_Dataset records:_
-- Opening Marker --
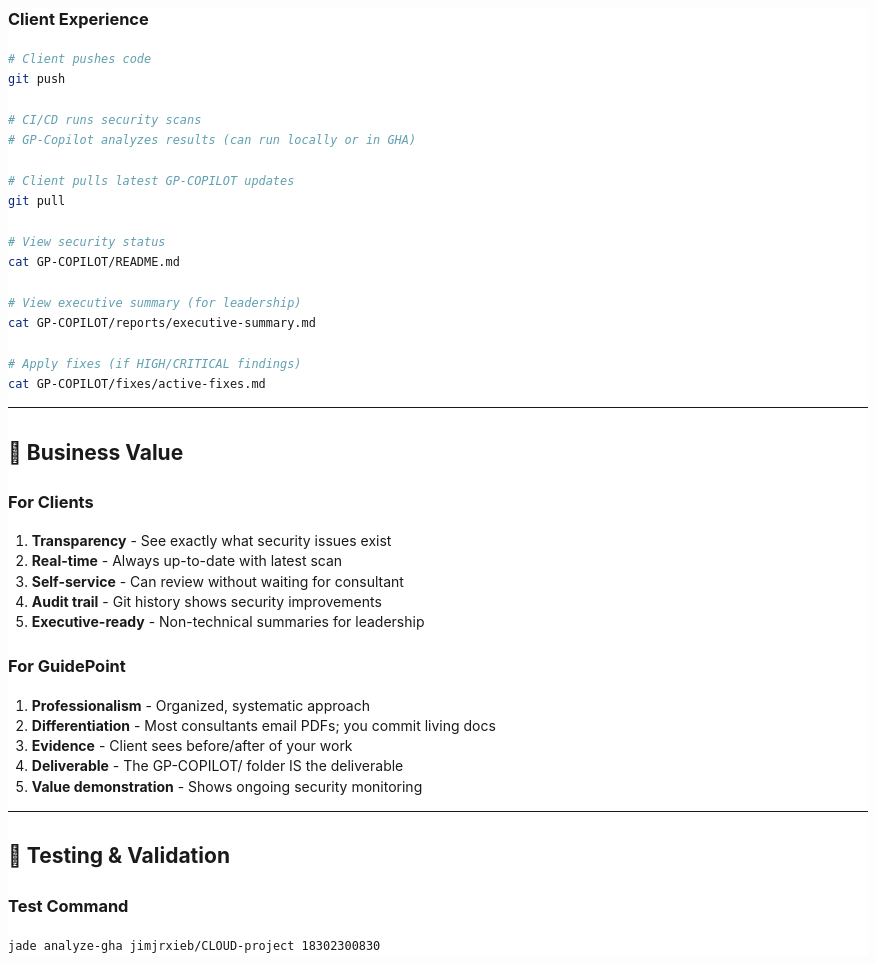 ### Client Experience

```bash
# Client pushes code
git push

# CI/CD runs security scans
# GP-Copilot analyzes results (can run locally or in GHA)

# Client pulls latest GP-COPILOT updates
git pull

# View security status
cat GP-COPILOT/README.md

# View executive summary (for leadership)
cat GP-COPILOT/reports/executive-summary.md

# Apply fixes (if HIGH/CRITICAL findings)
cat GP-COPILOT/fixes/active-fixes.md
```

---

## 💼 Business Value

### For Clients

1. **Transparency** - See exactly what security issues exist
2. **Real-time** - Always up-to-date with latest scan
3. **Self-service** - Can review without waiting for consultant
4. **Audit trail** - Git history shows security improvements
5. **Executive-ready** - Non-technical summaries for leadership

### For GuidePoint

1. **Professionalism** - Organized, systematic approach
2. **Differentiation** - Most consultants email PDFs; you commit living docs
3. **Evidence** - Client sees before/after of your work
4. **Deliverable** - The GP-COPILOT/ folder IS the deliverable
5. **Value demonstration** - Shows ongoing security monitoring

---

## 🧪 Testing & Validation

### Test Command

```bash
jade analyze-gha jimjrxieb/CLOUD-project 18302300830
```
-- Closing Marker --
_Work instruction:_
Within the records above, how many lines include the word "latest"? State the number by itself.

_Task answer:_
2